Data excerpts:
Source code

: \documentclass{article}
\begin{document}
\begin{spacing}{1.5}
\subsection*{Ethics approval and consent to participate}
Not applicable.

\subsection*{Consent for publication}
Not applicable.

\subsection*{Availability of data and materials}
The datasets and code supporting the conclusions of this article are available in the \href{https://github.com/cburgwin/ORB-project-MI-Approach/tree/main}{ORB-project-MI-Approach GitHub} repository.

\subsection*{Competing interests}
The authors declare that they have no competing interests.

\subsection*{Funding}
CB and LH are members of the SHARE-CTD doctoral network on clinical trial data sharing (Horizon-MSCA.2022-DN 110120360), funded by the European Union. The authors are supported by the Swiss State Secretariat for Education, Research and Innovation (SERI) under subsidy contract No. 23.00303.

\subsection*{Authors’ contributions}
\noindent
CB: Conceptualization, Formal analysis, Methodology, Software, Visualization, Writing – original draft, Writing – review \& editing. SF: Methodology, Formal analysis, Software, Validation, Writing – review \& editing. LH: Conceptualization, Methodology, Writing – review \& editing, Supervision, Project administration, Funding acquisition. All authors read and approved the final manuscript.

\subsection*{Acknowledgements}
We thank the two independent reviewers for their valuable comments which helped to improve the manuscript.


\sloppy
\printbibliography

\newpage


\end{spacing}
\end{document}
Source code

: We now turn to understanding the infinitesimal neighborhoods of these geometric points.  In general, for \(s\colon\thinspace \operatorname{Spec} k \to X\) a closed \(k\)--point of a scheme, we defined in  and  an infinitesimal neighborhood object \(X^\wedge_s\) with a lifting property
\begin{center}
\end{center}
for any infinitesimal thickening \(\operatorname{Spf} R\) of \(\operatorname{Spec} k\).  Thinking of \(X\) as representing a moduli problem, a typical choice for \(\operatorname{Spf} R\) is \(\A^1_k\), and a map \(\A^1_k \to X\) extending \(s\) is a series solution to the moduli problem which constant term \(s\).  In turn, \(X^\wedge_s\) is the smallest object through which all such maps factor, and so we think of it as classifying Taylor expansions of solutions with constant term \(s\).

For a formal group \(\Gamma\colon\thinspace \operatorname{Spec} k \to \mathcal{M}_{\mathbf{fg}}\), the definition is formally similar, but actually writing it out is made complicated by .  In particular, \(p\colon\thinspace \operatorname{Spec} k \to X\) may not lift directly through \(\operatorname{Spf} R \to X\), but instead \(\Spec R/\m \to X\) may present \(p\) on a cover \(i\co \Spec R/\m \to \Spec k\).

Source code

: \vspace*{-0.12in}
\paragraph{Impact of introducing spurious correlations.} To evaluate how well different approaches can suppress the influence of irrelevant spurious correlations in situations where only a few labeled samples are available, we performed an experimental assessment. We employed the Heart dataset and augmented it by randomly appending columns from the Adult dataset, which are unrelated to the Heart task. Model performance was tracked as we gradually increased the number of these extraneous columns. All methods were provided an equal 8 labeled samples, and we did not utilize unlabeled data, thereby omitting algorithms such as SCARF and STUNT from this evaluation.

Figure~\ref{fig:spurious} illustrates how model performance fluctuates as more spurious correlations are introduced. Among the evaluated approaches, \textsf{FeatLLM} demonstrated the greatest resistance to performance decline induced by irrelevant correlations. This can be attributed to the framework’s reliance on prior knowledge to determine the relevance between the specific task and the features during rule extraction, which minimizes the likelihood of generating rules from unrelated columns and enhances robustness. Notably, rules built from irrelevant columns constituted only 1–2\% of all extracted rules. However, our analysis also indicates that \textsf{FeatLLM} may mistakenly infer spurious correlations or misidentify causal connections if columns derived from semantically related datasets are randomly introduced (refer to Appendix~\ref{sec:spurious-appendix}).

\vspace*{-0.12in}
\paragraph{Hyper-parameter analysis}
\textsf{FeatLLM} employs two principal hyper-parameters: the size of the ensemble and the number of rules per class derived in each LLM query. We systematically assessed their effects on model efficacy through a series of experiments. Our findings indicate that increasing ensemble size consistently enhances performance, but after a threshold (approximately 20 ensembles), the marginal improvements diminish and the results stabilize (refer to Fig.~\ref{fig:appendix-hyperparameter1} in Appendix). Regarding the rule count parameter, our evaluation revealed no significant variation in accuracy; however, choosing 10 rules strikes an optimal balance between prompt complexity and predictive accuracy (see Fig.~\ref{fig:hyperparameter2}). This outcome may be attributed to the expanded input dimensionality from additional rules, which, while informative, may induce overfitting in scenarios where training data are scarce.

TRY IT:
Return every line of the preceding records in which the word "subsection" appears.

WRITTEN REPLY:
\subsection*{Ethics approval and consent to participate}
\subsection*{Consent for publication}
\subsection*{Availability of data and materials}
\subsection*{Competing interests}
\subsection*{Funding}
\subsection*{Authors’ contributions}
\subsection*{Acknowledgements}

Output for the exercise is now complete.